*Task description*:
Copy out each line of the entries where the word "will" is present.

══ Given records ══

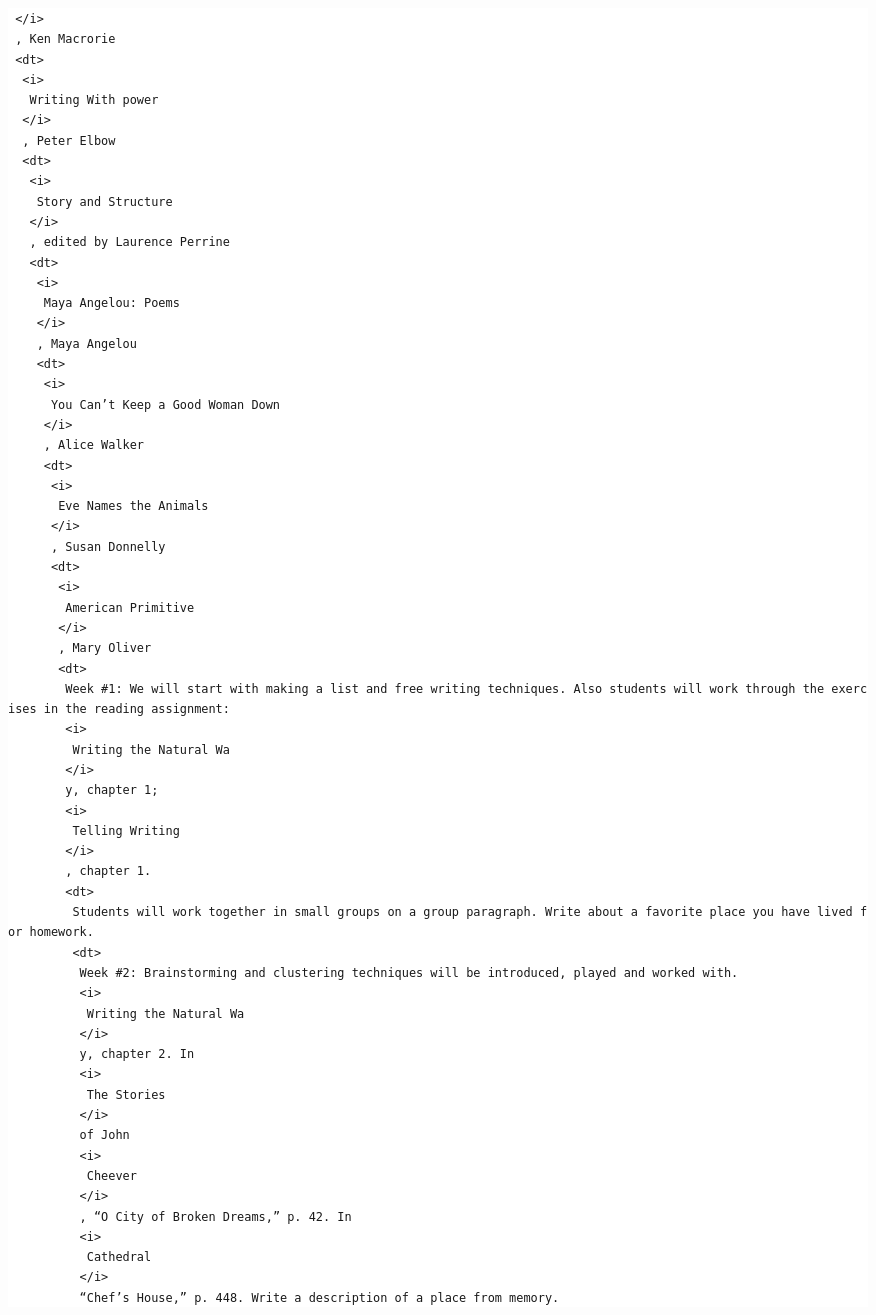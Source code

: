      </i>
     , Ken Macrorie
     <dt>
      <i>
       Writing With power
      </i>
      , Peter Elbow
      <dt>
       <i>
        Story and Structure
       </i>
       , edited by Laurence Perrine
       <dt>
        <i>
         Maya Angelou: Poems
        </i>
        , Maya Angelou
        <dt>
         <i>
          You Can’t Keep a Good Woman Down
         </i>
         , Alice Walker
         <dt>
          <i>
           Eve Names the Animals
          </i>
          , Susan Donnelly
          <dt>
           <i>
            American Primitive
           </i>
           , Mary Oliver
           <dt>
            Week #1: We will start with making a list and free writing techniques. Also students will work through the exercises in the reading assignment:
            <i>
             Writing the Natural Wa
            </i>
            y, chapter 1;
            <i>
             Telling Writing
            </i>
            , chapter 1.
            <dt>
             Students will work together in small groups on a group paragraph. Write about a favorite place you have lived for homework.
             <dt>
              Week #2: Brainstorming and clustering techniques will be introduced, played and worked with.
              <i>
               Writing the Natural Wa
              </i>
              y, chapter 2. In
              <i>
               The Stories
              </i>
              of John
              <i>
               Cheever
              </i>
              , “O City of Broken Dreams,” p. 42. In
              <i>
               Cathedral
              </i>
              “Chef’s House,” p. 448. Write a description of a place from memory.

═══

*Solution*:
            Week #1: We will start with making a list and free writing techniques. Also students will work through the exercises in the reading assignment:
             Students will work together in small groups on a group paragraph. Write about a favorite place you have lived for homework.
              Week #2: Brainstorming and clustering techniques will be introduced, played and worked with.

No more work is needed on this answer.